Nicholas Nixon met BeBe in 1970 and they were married the following year. Nixon was 21, and BeBe was 20. They would usually spend the weekends with BeBe’s parents and that’s where this magnificent idea originated. A single photo of BeBe and her three sisters (Mimi, Laurie, Heather) taken back in the August of 1974 to bide boredom, turned into a long term project for Nixon with the sustained co-operation of the four sisters. Even though the first photograph was not upto his expectations, the idea continued to linger in his mind before it metamorphosed into an annual affair.

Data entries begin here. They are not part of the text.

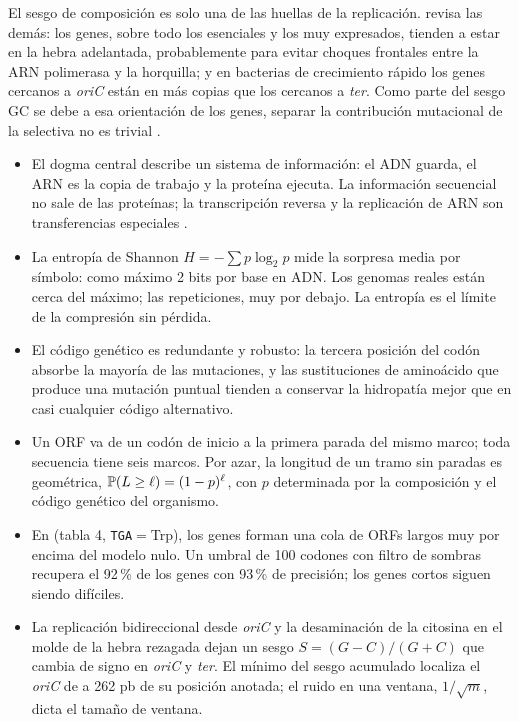 \begin{profundizacion}
El sesgo de composición es solo una de las huellas de la replicación. \textcite{c01-rocha2004} revisa las demás: los genes, sobre todo los esenciales y los muy expresados, tienden a estar en la hebra adelantada, probablemente para evitar choques frontales entre la ARN polimerasa y la horquilla; y en bacterias de crecimiento rápido los genes cercanos a \emph{oriC} están en más copias que los cercanos a \emph{ter}. Como parte del sesgo GC se debe a esa orientación de los genes, separar la contribución mutacional de la selectiva no es trivial \parencite{c01-frank1999}.
\end{profundizacion}

\begin{resumen}
\begin{itemize}
  \item El dogma central describe un sistema de información: el ADN guarda, el ARN es la copia de trabajo y la proteína ejecuta. La información secuencial no sale de las proteínas; la transcripción reversa y la replicación de ARN son transferencias especiales \parencite{c01-crick1970}.
  \item La entropía de Shannon $H=-\sum p\log_2 p$ mide la sorpresa media por símbolo: como máximo 2 bits por base en ADN. Los genomas reales están cerca del máximo; las repeticiones, muy por debajo. La entropía es el límite de la compresión sin pérdida.
  \item El código genético es redundante y robusto: la tercera posición del codón absorbe la mayoría de las mutaciones, y las sustituciones de aminoácido que produce una mutación puntual tienden a conservar la hidropatía mejor que en casi cualquier código alternativo.
  \item Un ORF va de un codón de inicio a la primera parada del mismo marco; toda secuencia tiene seis marcos. Por azar, la longitud de un tramo sin paradas es geométrica, $\mathbb{P}(L\ge\ell)=(1-p)^\ell$, con $p$ determinada por la composición y el código genético del organismo.
  \item En  (tabla 4, \texttt{TGA}$=$Trp), los genes forman una cola de ORFs largos muy por encima del modelo nulo. Un umbral de 100 codones con filtro de sombras recupera el 92\,\% de los genes con 93\,\% de precisión; los genes cortos siguen siendo difíciles.
  \item La replicación bidireccional desde \emph{oriC} y la desaminación de la citosina en el molde de la hebra rezagada dejan un sesgo $S=(G-C)/(G+C)$ que cambia de signo en \emph{oriC} y \emph{ter}. El mínimo del sesgo acumulado localiza el \emph{oriC} de  a 262 pb de su posición anotada; el ruido en una ventana, $1/\sqrt{m}$, dicta el tamaño de ventana.
\end{itemize}
\end{resumen}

A year later, at the graduation of one of the sisters, while readying a shot of them, Nixon suggested that the four sisters line up in the same order that they had done the previous year. After he saw the image, he asked them if they might do it every year and they seemed to concur with him on the idea. It’s been 40 years since and the sisters have met every single year for this photo-event. This long photo-journey stands testament to the power of one simple yet great idea and the endurance of sisterhood.

For 40 years none of the sisters have missed this annual ‘photo ritual’ event, which emphasizes the strong bond they have for each other, which would be what most families strive for. When the first photograph was taken Mimi was 15, Laurie 21, Heather 23, and BeBe 25. Despite passage of 40 years since, nothing seems to have changed between the sisters as they still seem to lean on each other with the same fond affection as the first, in each and every photograph.

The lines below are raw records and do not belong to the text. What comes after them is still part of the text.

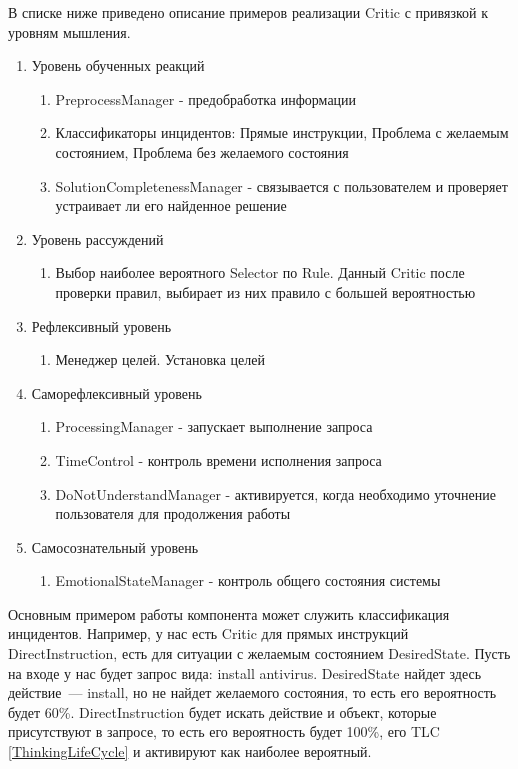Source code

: В списке ниже приведено описание примеров реализации Critic с привязкой к уровням мышления.
\begin{enumerate}
	\item Уровень обученных реакций
	\begin{enumerate}
		\item PreprocessManager - предобработка информации
		\item Классификаторы инцидентов: Прямые инструкции, Проблема с желаемым состоянием, Проблема без желаемого состояния
		\item SolutionCompletenessManager - связывается с пользователем и проверяет устраивает ли его найденное решение
	\end{enumerate}
	\item Уровень рассуждений
	\begin{enumerate}
		\item Выбор наиболее вероятного Selector по Rule. Данный Critic после проверки правил, выбирает из них правило с большей вероятностью
	\end{enumerate}
	\item Рефлексивный уровень
	\begin{enumerate}
		\item Менеджер целей. Установка целей
	\end{enumerate}
	\item Саморефлексивный уровень
	\begin{enumerate}
		\item ProcessingManager - запускает выполнение запроса
		\item TimeControl - контроль времени исполнения запроса
		\item DoNotUnderstandManager - активируется, когда необходимо уточнение пользователя для продолжения работы
	\end{enumerate}
	\item Самосознательный уровень
	\begin{enumerate}
		\item EmotionalStateManager - контроль общего состояния системы
	\end{enumerate} 
\end{enumerate} \par
Основным примером работы компонента может служить классификация инцидентов. Например, у нас есть Critic для прямых инструкций DirectInstruction, есть для ситуации с желаемым состоянием DesiredState. Пусть на входе у нас будет запрос вида: install antivirus. DesiredState найдет здесь действие~--- install, но не найдет желаемого состояния, то есть его вероятность будет 60\%. DirectInstruction будет искать действие и объект, которые присутствуют в запросе, то есть его вероятность будет 100\%, его TLC \ref{ThinkingLifeCycle} и активируют как наиболее вероятный. \par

What stands out in each of the photos is that the sisters have a rather serious look but the attitude they wear is unparalleled. Staring straight into the photographer’s lens, they stand closely in a loving embrace which illuminates the sense of sisterhood and unity. The sisters don’t seem to be perturbed either by the passage of time, life’s transitions, changing seasons or their ageing process. The location seems totally unimportant under the circumstances.

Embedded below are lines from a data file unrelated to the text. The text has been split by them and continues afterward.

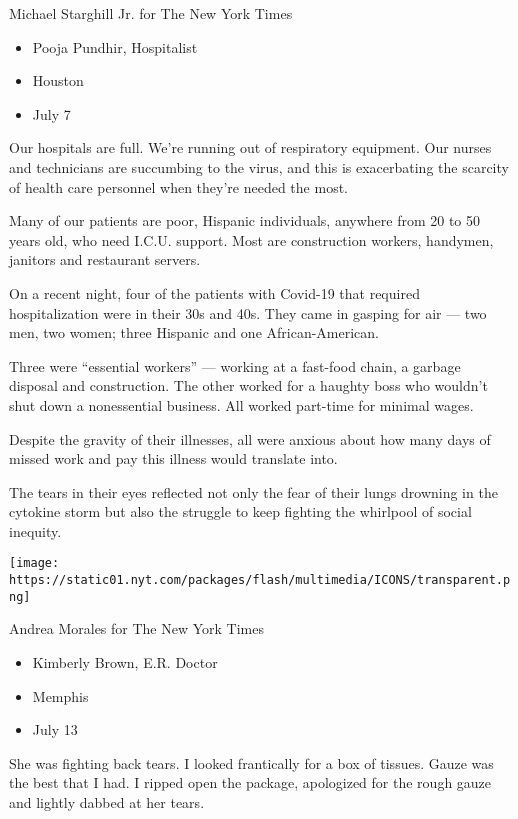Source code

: Michael Starghill Jr. for The New York Times

\begin{itemize}
\tightlist
\item
  Pooja Pundhir, Hospitalist
\item
  Houston
\item
  July 7
\end{itemize}

Our hospitals are full. We're running out of respiratory equipment. Our
nurses and technicians are succumbing to the virus, and this is
exacerbating the scarcity of health care personnel when they're needed
the most.

Many of our patients are poor, Hispanic individuals, anywhere from 20 to
50 years old, who need I.C.U. support. Most are construction workers,
handymen, janitors and restaurant servers.

On a recent night, four of the patients with Covid-19 that required
hospitalization were in their 30s and 40s. They came in gasping for air
--- two men, two women; three Hispanic and one African-American.

Three were ``essential workers'' --- working at a fast-food chain, a
garbage disposal and construction. The other worked for a haughty boss
who wouldn't shut down a nonessential business. All worked part-time for
minimal wages.

Despite the gravity of their illnesses, all were anxious about how many
days of missed work and pay this illness would translate into.

The tears in their eyes reflected not only the fear of their lungs
drowning in the cytokine storm but also the struggle to keep fighting
the whirlpool of social inequity.

\texttt{[image: https://static01.nyt.com/packages/flash/multimedia/ICONS/transparent.png]}

Andrea Morales for The New York Times

\begin{itemize}
\tightlist
\item
  Kimberly Brown, E.R. Doctor
\item
  Memphis
\item
  July 13
\end{itemize}

She was fighting back tears. I looked frantically for a box of tissues.
Gauze was the best that I had. I ripped open the package, apologized for
the rough gauze and lightly dabbed at her tears.

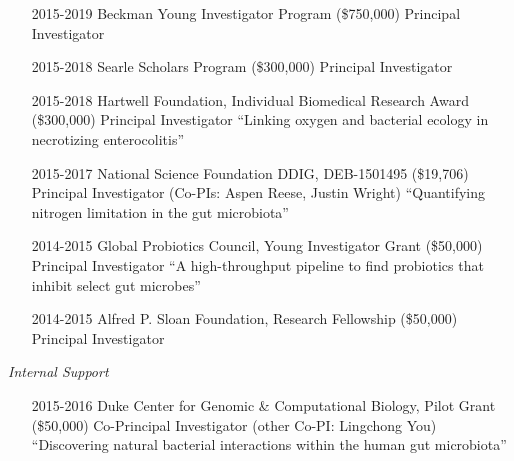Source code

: \documentclass[overlapped,line,11pt]{res}
\begin{document}
\begin{resume}
\begin{itemize}[leftmargin=2cm, style=sameline]

\item[2015-2019] Beckman Young Investigator Program (\$750,000) \newline Principal Investigator 

\item[2015-2018] Searle Scholars Program (\$300,000) \newline Principal Investigator 
  
\item[2015-2018] Hartwell Foundation, Individual Biomedical Research Award (\$300,000) \newline Principal Investigator 
  \newline ``Linking oxygen and bacterial ecology in necrotizing enterocolitis''

\item[2015-2017] National Science Foundation DDIG, DEB-1501495 (\$19,706) \newline Principal Investigator (Co-PIs: Aspen Reese, Justin Wright) 
  \newline ``Quantifying nitrogen limitation in the gut microbiota''

\item[2014-2015] Global Probiotics Council, Young Investigator Grant (\$50,000) \newline Principal Investigator 
  \newline ``A high-throughput pipeline to find probiotics that
  inhibit select gut microbes''

\item[2014-2015] Alfred P. Sloan Foundation, Research Fellowship (\$50,000) \newline Principal Investigator 

\end{itemize}

\emph{Internal Support}
\vspace{.1in}

\begin{itemize}[leftmargin=2cm, style=sameline]

\item[2015-2016] Duke Center for Genomic \& Computational Biology, Pilot Grant
  (\$50,000) \newline Co-Principal Investigator (other Co-PI:
  Lingchong You) \newline ``Discovering natural bacterial interactions
  within the human gut microbiota''


\end{itemize}
\end{resume}
\end{document}
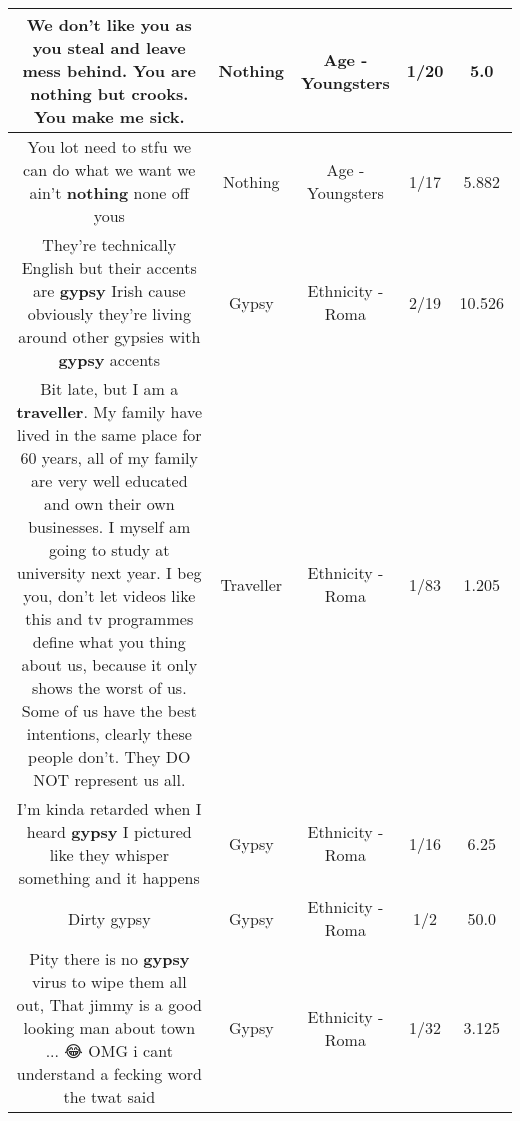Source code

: \documentclass[11pt]{article}
\newlength\mylength
\begin{document}
\begin{center}
\begin{longtable}{|C{.65\mylength}|C{.30\mylength}|C{.12\mylength}|C{.12\mylength}|C{.12\mylength}|}
  \small We don't like you as you steal and leave mess behind. You are \textbf{nothing} but crooks. You make me sick.\normalsize   & Nothing & Age - Youngsters & 1/20 & 5.0 \\  \hline
  \small You lot need to stfu we can do what we want we ain't \textbf{nothing} none off yous\normalsize   & Nothing & Age - Youngsters & 1/17 & 5.882 \\  \hline
  \small They're technically English but their accents are \textbf{gypsy} Irish cause obviously they're living around other gypsies with \textbf{gypsy} accents\normalsize   & Gypsy & Ethnicity - Roma & 2/19 & 10.526 \\  \hline
  \small Bit late, but I am a \textbf{traveller}. My family have lived in the same place for 60 years, all of my family are very well educated and own their own businesses. I myself am going to study at university next year. I beg you, don't let videos like this and tv programmes define what you thing about us, because it only shows the worst of us. Some of us have the best intentions, clearly these people don't. They DO NOT represent us all.\normalsize   & Traveller & Ethnicity - Roma & 1/83 & 1.205 \\  \hline
  \small I'm kinda retarded when I heard \textbf{gypsy} I pictured like they whisper something and it happens\normalsize   & Gypsy & Ethnicity - Roma & 1/16 & 6.25 \\  \hline
  \small Dirty gypsy\normalsize   & Gypsy & Ethnicity - Roma & 1/2 & 50.0 \\  \hline
  \small Pity there is no \textbf{gypsy} virus to wipe them all out,  That jimmy is a good looking man about town ... 😂 OMG i cant understand a fecking word the twat said\normalsize   & Gypsy & Ethnicity - Roma & 1/32 & 3.125 \\  \hline

\end{longtable}
\end{center}
\end{document}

The consistency in the order in which the sisters pose for the camera is indeed noticeable – left to right, Heather, Mimi, BeBe and Laurie. Nixon consciously chose to use a 8x10in view camera on a tripod and black-and-white film. It has been that way ever since.

The natural light, the simplicity, the casual postures, unfussy preparations and glamour-neutral attitudes are the highlights of all the photographs. Bebe Nixon in an interview explained the secret behind these simple yet powerful portraits – “We sisters never discussed what we are going to wear. We just wore what we felt like wearing that day.”

Had the sisters decided to start a rock band these black and white photographs would have probably formed the ideal CD cover for their albums.

Pursuing the whole project always rested on the idea of mortality. What if one of the sisters die? Would Nixon still be enthused to take this annual ritual forward? The obsessive photographer that he is, Nixon explains “We joke about it. But everybody knows that certainly my intention would be that we would go on forever, no matter what. To just take three, and then two, and then one. The joke question is: what happens if I go in the middle. I think we’ll figure that out when the time comes.”

The series of portraits have been unveiled at Fraenkel Gallery booth at Paris Photo and Museum of Modern Art, New York, coinciding with the museum’s publication of the book “The Brown Sisters: Forty Years”.

Nicholas Nixon, who grew up a single child, has been especially intrigued by the endurance of sisterhood and the deep emotional connect among the sisters which enthused him to pursue this ritual for the last 40 years. The cumulative effect of this 40 year journey is indeed emotional, dizzying, nostalgic and sends out a powerful message to all the sisters across the globe. Also, the extraordinary cumulative power that rests on the photographer’s singular ability to capture the passage of time and, with it, human ageing, emotions and the lurking shadow of mortality, is indeed laudable.

In an era where siblings hardly meet or meet via video conference, the life long journey of the Brown sisters is a lesson on the paramountcy of togetherness and bonding.